• _Directions_
Instruction for the entries that follow: retype exactly the lines from the line with "Unfortunately you can't" to the line with "specified third-party accounts", both included, and omit all others.

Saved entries

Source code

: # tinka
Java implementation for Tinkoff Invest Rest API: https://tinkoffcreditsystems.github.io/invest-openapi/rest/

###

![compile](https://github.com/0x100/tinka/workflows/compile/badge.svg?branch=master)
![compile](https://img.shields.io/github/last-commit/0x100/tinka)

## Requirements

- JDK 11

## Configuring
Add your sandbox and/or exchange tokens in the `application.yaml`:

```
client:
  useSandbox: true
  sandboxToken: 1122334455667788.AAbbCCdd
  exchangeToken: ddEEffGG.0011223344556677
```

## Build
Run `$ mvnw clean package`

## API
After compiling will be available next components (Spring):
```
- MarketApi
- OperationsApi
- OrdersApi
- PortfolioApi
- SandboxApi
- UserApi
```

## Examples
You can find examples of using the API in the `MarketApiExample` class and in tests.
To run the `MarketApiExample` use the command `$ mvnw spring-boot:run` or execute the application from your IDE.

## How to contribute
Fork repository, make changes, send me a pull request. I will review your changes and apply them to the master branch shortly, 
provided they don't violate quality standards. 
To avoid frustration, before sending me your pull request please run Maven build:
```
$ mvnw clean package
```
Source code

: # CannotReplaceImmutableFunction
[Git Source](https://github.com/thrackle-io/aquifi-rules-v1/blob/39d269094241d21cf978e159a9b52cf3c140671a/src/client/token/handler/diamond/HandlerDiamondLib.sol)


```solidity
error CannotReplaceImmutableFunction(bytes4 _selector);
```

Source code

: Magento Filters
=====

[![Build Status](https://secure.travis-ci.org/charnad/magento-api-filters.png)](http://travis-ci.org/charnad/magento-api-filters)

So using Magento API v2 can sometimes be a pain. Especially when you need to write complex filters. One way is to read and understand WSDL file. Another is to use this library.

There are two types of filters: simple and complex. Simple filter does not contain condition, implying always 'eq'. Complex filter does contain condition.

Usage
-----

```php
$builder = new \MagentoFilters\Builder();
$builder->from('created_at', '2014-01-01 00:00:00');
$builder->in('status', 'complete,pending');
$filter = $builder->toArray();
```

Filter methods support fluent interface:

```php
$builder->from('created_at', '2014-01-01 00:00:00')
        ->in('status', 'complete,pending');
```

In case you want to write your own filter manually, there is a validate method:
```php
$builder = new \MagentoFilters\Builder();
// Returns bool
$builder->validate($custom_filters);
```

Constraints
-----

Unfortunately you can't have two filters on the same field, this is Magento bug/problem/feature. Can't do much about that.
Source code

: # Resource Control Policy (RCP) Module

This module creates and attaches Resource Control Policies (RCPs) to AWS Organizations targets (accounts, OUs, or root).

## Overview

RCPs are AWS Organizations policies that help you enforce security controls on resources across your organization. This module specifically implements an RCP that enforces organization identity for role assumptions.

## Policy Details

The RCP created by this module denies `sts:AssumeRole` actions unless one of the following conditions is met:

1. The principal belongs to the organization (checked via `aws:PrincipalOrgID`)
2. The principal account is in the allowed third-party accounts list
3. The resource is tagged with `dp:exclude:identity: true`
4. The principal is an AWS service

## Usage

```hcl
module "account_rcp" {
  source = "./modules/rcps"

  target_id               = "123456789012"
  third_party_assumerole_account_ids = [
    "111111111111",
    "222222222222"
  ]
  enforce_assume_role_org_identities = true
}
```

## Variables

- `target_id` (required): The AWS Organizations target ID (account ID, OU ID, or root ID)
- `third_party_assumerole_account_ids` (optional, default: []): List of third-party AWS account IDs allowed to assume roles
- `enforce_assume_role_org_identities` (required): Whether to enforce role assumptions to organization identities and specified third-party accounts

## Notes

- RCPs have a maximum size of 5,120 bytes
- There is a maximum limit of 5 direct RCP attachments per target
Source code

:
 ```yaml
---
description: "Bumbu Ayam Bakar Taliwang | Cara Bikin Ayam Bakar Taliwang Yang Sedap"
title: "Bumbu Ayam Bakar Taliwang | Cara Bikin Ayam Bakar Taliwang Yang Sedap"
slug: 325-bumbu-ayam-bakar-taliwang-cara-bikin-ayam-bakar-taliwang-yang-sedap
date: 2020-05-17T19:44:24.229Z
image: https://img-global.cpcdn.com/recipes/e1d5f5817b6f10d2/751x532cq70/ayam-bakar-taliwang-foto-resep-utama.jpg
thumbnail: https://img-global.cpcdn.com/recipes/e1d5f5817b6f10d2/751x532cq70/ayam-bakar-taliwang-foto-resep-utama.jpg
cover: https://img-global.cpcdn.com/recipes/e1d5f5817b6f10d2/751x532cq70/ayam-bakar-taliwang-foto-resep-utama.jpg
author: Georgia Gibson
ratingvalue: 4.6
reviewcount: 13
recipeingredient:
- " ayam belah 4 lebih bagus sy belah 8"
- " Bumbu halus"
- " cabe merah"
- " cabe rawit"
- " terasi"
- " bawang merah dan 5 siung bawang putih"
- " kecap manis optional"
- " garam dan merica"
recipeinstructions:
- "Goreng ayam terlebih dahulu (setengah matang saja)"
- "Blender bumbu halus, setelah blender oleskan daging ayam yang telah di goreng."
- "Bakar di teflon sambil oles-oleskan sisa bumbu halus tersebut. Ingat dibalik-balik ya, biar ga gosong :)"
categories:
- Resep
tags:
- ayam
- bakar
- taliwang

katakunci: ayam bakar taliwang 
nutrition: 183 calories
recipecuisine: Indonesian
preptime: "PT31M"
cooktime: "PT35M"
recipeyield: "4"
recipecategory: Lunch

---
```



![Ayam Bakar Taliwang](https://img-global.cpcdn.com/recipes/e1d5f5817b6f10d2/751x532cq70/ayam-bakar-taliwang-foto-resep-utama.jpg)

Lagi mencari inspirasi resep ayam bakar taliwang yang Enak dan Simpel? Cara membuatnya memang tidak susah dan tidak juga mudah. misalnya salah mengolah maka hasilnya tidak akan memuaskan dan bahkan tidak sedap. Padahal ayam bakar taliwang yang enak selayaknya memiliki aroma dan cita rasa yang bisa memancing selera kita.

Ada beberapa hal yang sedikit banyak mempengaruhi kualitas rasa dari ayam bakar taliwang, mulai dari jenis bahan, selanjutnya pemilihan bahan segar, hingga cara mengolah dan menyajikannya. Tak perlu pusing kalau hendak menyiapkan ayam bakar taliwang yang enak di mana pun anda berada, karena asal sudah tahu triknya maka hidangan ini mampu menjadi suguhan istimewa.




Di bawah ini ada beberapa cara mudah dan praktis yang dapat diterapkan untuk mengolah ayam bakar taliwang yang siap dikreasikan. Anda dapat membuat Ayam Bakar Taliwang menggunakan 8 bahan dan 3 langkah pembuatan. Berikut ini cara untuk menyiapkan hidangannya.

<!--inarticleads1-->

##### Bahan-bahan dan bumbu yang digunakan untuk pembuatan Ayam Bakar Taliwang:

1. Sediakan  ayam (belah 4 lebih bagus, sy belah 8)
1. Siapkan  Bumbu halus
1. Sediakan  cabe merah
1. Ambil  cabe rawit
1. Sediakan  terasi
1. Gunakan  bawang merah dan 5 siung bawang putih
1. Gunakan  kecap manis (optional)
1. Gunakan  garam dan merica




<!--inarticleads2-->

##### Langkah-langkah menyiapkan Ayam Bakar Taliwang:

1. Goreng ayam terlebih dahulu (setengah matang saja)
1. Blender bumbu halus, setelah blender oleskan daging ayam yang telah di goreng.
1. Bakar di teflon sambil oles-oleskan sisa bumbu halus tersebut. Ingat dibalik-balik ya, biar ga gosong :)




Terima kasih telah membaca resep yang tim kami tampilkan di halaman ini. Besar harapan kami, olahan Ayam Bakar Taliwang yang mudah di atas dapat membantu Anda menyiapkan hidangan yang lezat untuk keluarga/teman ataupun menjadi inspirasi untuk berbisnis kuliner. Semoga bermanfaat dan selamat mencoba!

• _Task result_
Unfortunately you can't have two filters on the same field, this is Magento bug/problem/feature. Can't do much about that.
Source code

: # Resource Control Policy (RCP) Module

This module creates and attaches Resource Control Policies (RCPs) to AWS Organizations targets (accounts, OUs, or root).

## Overview

RCPs are AWS Organizations policies that help you enforce security controls on resources across your organization. This module specifically implements an RCP that enforces organization identity for role assumptions.

## Policy Details

The RCP created by this module denies `sts:AssumeRole` actions unless one of the following conditions is met:

1. The principal belongs to the organization (checked via `aws:PrincipalOrgID`)
2. The principal account is in the allowed third-party accounts list
3. The resource is tagged with `dp:exclude:identity: true`
4. The principal is an AWS service

## Usage

```hcl
module "account_rcp" {
  source = "./modules/rcps"

  target_id               = "123456789012"
  third_party_assumerole_account_ids = [
    "111111111111",
    "222222222222"
  ]
  enforce_assume_role_org_identities = true
}
```

## Variables

- `target_id` (required): The AWS Organizations target ID (account ID, OU ID, or root ID)
- `third_party_assumerole_account_ids` (optional, default: []): List of third-party AWS account IDs allowed to assume roles
- `enforce_assume_role_org_identities` (required): Whether to enforce role assumptions to organization identities and specified third-party accounts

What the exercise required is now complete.